Concerns about tech giant Apple’s (NASDAQ: AAPL) iPhones being banned by the Chinese Government could be overblown, according to top-rated Citi analyst Atif Malik. The analyst stated that a majority of Apple’s sales in China are to consumers, not government entities, and government purchases account for less than 1% of total iPhone revenue in the country.
Even if such a ban on the usage of iPhones by Chinese government employees was formalized, it’s unlikely to have a significant impact. Explaining further, Malik pointed out that a similar ban on government-owned PCs last year had minimal consequences.
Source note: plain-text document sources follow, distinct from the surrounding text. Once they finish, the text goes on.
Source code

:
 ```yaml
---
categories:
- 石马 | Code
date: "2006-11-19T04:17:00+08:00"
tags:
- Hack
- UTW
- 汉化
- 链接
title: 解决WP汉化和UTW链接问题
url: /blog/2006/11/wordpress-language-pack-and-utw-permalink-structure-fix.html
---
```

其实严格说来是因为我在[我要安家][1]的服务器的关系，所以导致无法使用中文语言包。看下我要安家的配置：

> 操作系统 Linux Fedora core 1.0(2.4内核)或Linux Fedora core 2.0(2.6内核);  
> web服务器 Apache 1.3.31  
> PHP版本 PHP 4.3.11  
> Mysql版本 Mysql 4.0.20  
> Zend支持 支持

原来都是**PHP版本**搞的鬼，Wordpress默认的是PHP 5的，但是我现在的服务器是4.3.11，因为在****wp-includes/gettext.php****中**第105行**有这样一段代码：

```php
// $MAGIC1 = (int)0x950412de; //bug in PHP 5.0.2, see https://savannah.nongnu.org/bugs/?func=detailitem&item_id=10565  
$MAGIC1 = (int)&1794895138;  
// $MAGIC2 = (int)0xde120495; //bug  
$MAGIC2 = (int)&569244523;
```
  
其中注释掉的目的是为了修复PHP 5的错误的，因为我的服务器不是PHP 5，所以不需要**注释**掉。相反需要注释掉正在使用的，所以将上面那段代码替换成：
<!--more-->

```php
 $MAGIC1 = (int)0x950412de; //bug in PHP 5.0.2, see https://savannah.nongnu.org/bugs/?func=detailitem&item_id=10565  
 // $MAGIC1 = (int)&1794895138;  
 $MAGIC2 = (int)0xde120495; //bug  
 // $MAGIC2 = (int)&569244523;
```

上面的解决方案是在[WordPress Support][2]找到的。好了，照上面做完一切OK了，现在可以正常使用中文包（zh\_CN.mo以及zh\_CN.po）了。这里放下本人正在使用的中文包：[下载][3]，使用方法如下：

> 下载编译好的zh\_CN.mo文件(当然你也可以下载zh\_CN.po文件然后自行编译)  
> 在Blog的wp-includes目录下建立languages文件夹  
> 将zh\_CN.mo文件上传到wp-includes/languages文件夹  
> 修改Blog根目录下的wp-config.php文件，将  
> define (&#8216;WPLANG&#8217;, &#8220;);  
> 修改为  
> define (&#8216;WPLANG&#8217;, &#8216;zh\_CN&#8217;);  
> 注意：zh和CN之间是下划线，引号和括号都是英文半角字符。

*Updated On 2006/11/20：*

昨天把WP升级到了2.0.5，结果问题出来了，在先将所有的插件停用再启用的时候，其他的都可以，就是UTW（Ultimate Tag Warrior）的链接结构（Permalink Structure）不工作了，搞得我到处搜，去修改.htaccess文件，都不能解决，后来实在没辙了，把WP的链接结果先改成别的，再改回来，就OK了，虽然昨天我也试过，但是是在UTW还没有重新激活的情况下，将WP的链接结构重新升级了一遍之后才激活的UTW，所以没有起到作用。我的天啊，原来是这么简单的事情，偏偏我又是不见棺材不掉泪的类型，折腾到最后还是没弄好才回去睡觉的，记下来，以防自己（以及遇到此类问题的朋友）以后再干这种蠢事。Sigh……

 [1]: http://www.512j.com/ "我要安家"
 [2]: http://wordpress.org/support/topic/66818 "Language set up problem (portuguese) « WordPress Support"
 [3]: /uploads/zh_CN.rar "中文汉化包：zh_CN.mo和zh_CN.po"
The analyst reiterated that experts don’t anticipate the ban extending to Chinese consumers and believe Apple’s volume will remain largely unaffected.
Malik added, “Premium phones are ~26% of total smartphone sales now, compared to 19% in 2019. Apple takes 70% of the premium market in 2022, compared with 61% in 2019.” The analyst pointed out that the company’s market share in China has nearly doubled to around 17% in the first half of this year from 9% in 2019.
Malik has a Buy rating with a Street-high price target of $240 on the stock, implying an upside potential of 36% from current levels.
Analysts remain cautiously optimistic about AAPL stock, with a Moderate Buy consensus rating based on 22 Buys and eight Holds.